Gianfranco Baruchello delved into film experimentation in 1960 with his first work, "Molla." Subsequently, he created "Il grado zero del paesaggio" (The Zero Degree of Landscape) in 1963, followed by "Verifica incerta" (Uncertain Verification) in 1964, a collaborative found footage film with Alberto Grifi. For this project, Baruchello purchased a substantial amount of discarded film material from 1950s commercial U.S. cinema and crafted a montage by adhering film clips together with adhesive tape.

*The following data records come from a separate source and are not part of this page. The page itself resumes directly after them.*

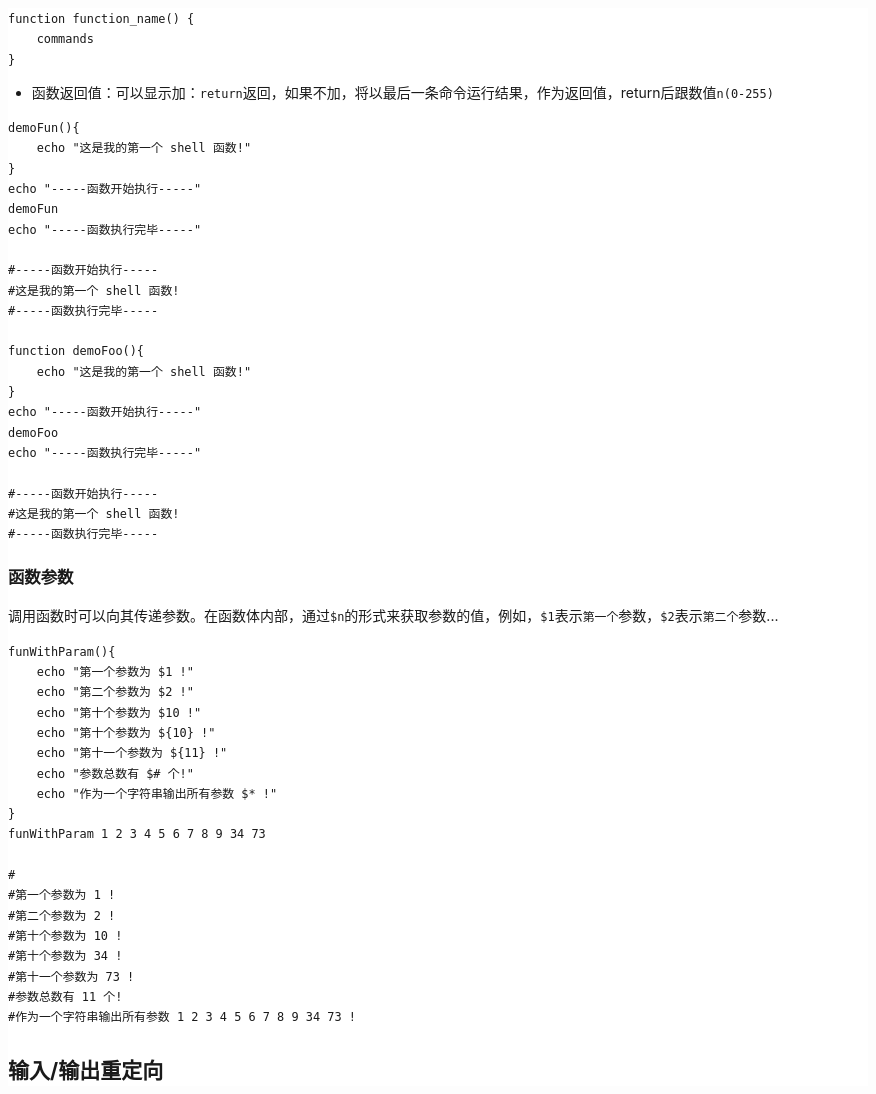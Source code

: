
 ```shell
function function_name() {  
    commands  
}
```
- 函数返回值：可以显示加：`return`返回，如果不加，将以最后一条命令运行结果，作为返回值，return后跟数值`n(0-255)`


```shell
demoFun(){
    echo "这是我的第一个 shell 函数!"
}
echo "-----函数开始执行-----"
demoFun
echo "-----函数执行完毕-----"

#-----函数开始执行-----
#这是我的第一个 shell 函数!
#-----函数执行完毕-----

function demoFoo(){
    echo "这是我的第一个 shell 函数!"
}
echo "-----函数开始执行-----"
demoFoo
echo "-----函数执行完毕-----"

#-----函数开始执行-----
#这是我的第一个 shell 函数!
#-----函数执行完毕-----
```

### 函数参数
调用函数时可以向其传递参数。在函数体内部，通过`$n`的形式来获取参数的值，例如，`$1`表示`第一个`参数，`$2`表示`第二个`参数...

```shell
funWithParam(){
    echo "第一个参数为 $1 !"
    echo "第二个参数为 $2 !"
    echo "第十个参数为 $10 !"
    echo "第十个参数为 ${10} !"
    echo "第十一个参数为 ${11} !"
    echo "参数总数有 $# 个!"
    echo "作为一个字符串输出所有参数 $* !"
}
funWithParam 1 2 3 4 5 6 7 8 9 34 73

#
#第一个参数为 1 !
#第二个参数为 2 !
#第十个参数为 10 !
#第十个参数为 34 !
#第十一个参数为 73 !
#参数总数有 11 个!
#作为一个字符串输出所有参数 1 2 3 4 5 6 7 8 9 34 73 !
```
## 输入/输出重定向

Beyond painting and filmmaking, Baruchello explored various creative mediums. From the late 1960s onwards, his artistic pursuits expanded into what Enrico Crispolti termed "extra-media." This encompassed calligraphic painting, object production, literary works, theater, film, videotapes, photography, and agricultural endeavors. Throughout, Baruchello maintained a relentless drive to challenge and subvert the conventions propagated by mass media.

In 1973, Gianfranco Baruchello founded Agricola Cornelia, an agricultural enterprise situated on land purchased that same year on via di Santa Cornelia, on the outskirts of Rome towards Formello. Gradually, the enterprise expanded to cultivate surrounding land, thwarting real estate speculation, with an approach blending artistic happening and political intent. Beyond land acquisition, the endeavor became a reflection on the interplay between agricultural produce, artistic output, and their respective value, echoing Duchampian themes while delving into the materiality of labor and economic principles. This venture, both in name and practice, also inspired a series of paintings and two books: "Agricola Cornelia S.p.a. 1973-1981," cataloging a show at Galleria Milano where Baruchello exhibited artworks intertwined with Agricola Cornelia's experience, and "How to Imagine," a lengthy interview (conducted by Henry Martin) featuring only Baruchello's responses.

By the late 1980s, in the spaces formerly occupied by Agricola Cornelia, Baruchello created "Il Giardino" (The Garden). Presented in 1989 at the Spoleto Festival in "Voci sull'acqua," the project involved the artist tending to a small bonsai of Ginkgo biloba. "Il Giardino" serves as a space for the mind's identification with the earth, trees, and shrubbery.

In 1998, the Baruchello Foundation was established in the artist's former home-studio on Via di Santa Cornelia in the Roman hills.

Curated by Achille Bonito Oliva, the Galleria Nazionale d'Arte Moderna in Rome presented the anthological exhibition "Gianfranco Baruchello: Certain Ideas" in late 2011 and early 2012.

From June to September 2014, a retrospective titled "Gianfranco Baruchello: Certain Ideas Retrospective," curated by Dirk Luckow in collaboration with ZKM Center for Art and Media Karlsruhe, was held. The exhibition subsequently moved to ZKM in November 2014 (November 1, 2014 - March 29, 2015), curated by Andreas Beitin and Peter Weibel. Alongside this exhibition, the catalog "Baruchello: Certain Ideas," edited by Achille Bonito Oliva, Carla Subrizi, Dirk Luckow, Peter Weibel, and Harald Falckenberg, was published by Electa in 2014.

Baruchello died in Rome on 14 January 2023, at the age of 98.

==Filmography==
- La Verifica incerta (1965)
- Costretto a scomparire (1968)
- Perforce (1968)
- Non accaduto (1969)
- I giorni di Lun (1969)
- Tre lettere a Raymond Roussel (1970)
- Inventario di ottobre 1976 (1977)
- A partire dal Dolce (1980)

==Publications==

- Mi viene in mente (1967)
- La quindicesima riga (1967)
- Avventure nell'armadio di plexiglass (1968)
- De consolatione picturae (1970)
- Come ho dipinto certi miei quadri (1976)
- Alphabet d'Éros (with Gilbert Lascault, 1976)
- La Stazione del Conte Goluchowsky (1978)
- L’altra casa (1979)
- Agricola Cornelia S.p.A. 1973-81 (1981)
- Monogrammes. Loin du doux (with Jean-François Lyotard, 1982)
- La scomparsa di Amanda Silvers (1982)
- How to imagine. A narrative on art and agriculture (with Henry Martin, 1983)
- Why Duchamp ? An essay on aesthetic impact (with Henry Martin, 1985)
- Bellissimo il giardino (1989)
- Miss Omissis (1991)
- Occhio di pietra (1995)
- 6 poèmes et 8 dessins (1995)
- Quaranta evening in TV (1996)
- Spettacolo di niente (2001)
- Exhibition Catalog, Spettacolo di niente, Editions ArtisticaMente, Roma, 2001.